Tuesday, November 01, 2005 | Mishandling public pension money gets people murdered. San Diego doesn’t understand. Even now.

In 1990, the Minneapolis Employees Retirement Fund, MERF, hired me to straighten out a bad investment. MERF managed the pensions for five different municipal unions.

I became CEO of a troubled investment and John Chenoweth, head of MERF, served as chairman.

Chenoweth had been a state representative until Minnesota Gov. Arne Carlson and Minneapolis Mayor Don Fraser appointed him to run their billion-dollar retirement fund. Carlson was Republican and Fraser was Democrat.

Being a lifelong politician, Chenoweth was a credit-card spender who believed in boosting payments to retirees every time an investment went well, with a belief in the future that had no resemblance to history, thinking stocks can only go in one direction.

Our first board meeting ended in a shouting match between Chenoweth and me.

This became an uncomfortable reporting relationship.

So I went public with a small sample of his misdeeds, which included his lust for small boys, cocaine and business naivete. This forced the politicians to give me their proxies, or I would resign noisily, mentioning their guilt. I then fired their prized employee, my boss. We fixed the business in the following years, after eliminating their political influences.

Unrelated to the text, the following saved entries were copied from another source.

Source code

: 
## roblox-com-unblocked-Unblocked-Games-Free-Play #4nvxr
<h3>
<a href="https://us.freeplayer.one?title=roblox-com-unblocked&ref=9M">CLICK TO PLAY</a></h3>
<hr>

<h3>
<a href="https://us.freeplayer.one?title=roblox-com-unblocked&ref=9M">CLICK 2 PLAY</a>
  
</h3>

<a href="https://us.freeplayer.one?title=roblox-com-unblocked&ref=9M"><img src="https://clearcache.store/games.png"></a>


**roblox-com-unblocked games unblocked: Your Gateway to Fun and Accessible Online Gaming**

But within weeks of Chenoweth’s departure, he absorbed four .38-caliber bullets in the torso.

The Minneapolis police announced an “air-tight case” against the murderer. But the killer’s description of the hit, as reported in the StarTribune, matched neither the corpse nor eyewitness accounts. The Policeman’s Retirement Fund, however, had lost significant amounts of money through Chenoweth’s mismanagement, and the police chief showed little interest in any deeper investigation, never responding to my letters.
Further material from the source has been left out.